Trans. Samuel Laeuchli:  "Appendix:  The canons," Power and sexuality:  the emergence of canon law at the Synod of Elvira (Philadelphia:  Temple University Press, 1972), 133, a better translation than http://faculty.cua.edu/pennington/Canon%20Law/ElviraCanons.htm.  Latin is
Si quis idola fregerit, & ibidem fuerit occisus quatenus in evangelio scriptum non est, neque invenitur sub apostolis unquam factum, placuit in numero eum non recipi martyrum.

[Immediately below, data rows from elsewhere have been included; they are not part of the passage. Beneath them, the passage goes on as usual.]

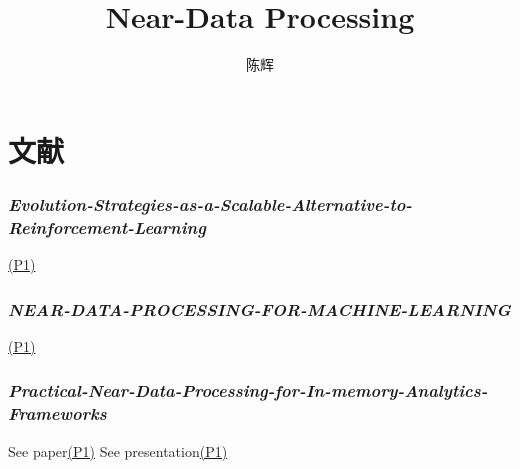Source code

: \documentclass{article}
\title{Near-Data Processing}
\author{陈辉}
\date{}
\newcommand{\paper}[2]{\hyperlink{./papers/#1.pdf.#2}{(P#2)}}
\begin{document}
\maketitle
\tableofcontents
\newpage
\part{文献}
\section{\textit{Evolution-Strategies-as-a-Scalable-Alternative-to-Reinforcement-Learning}}
\paper{Evolution-Strategies-as-a-Scalable-Alternative-to-Reinforcement-Learning}{1}
\section{\textit{NEAR-DATA-PROCESSING-FOR-MACHINE-LEARNING}}
\paper{NEAR-DATA-PROCESSING-FOR-MACHINE-LEARNING}{1}
\section{\textit{Practical-Near-Data-Processing-for-In-memory-Analytics-Frameworks}}
See paper\paper{Practical-Near-Data-Processing-for-In-memory-Analytics-Frameworks}{1}
See presentation\paper{Practical-Near-Data-Processing-for-In-memory-Analytics-Frameworks(Presentation)}{1}











%
%
\end{document}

Mansi 2 (1759), col. 15, here:  http://www.veritatis-societas.org/200_Mansi/1692-1769,_Mansi_JD,_Sacrorum_Conciliorum_Nova_Amplissima_Collectio_Vol_002,_LT.pdf.  This differs slightly from http://www.conorpdowling.com/library/council-of-elvira, but the true critical edition is La coleccion canonica Hispana, ed. Martinez Diez & Rodriguez, vol. 4 (1984), pp. 233-268.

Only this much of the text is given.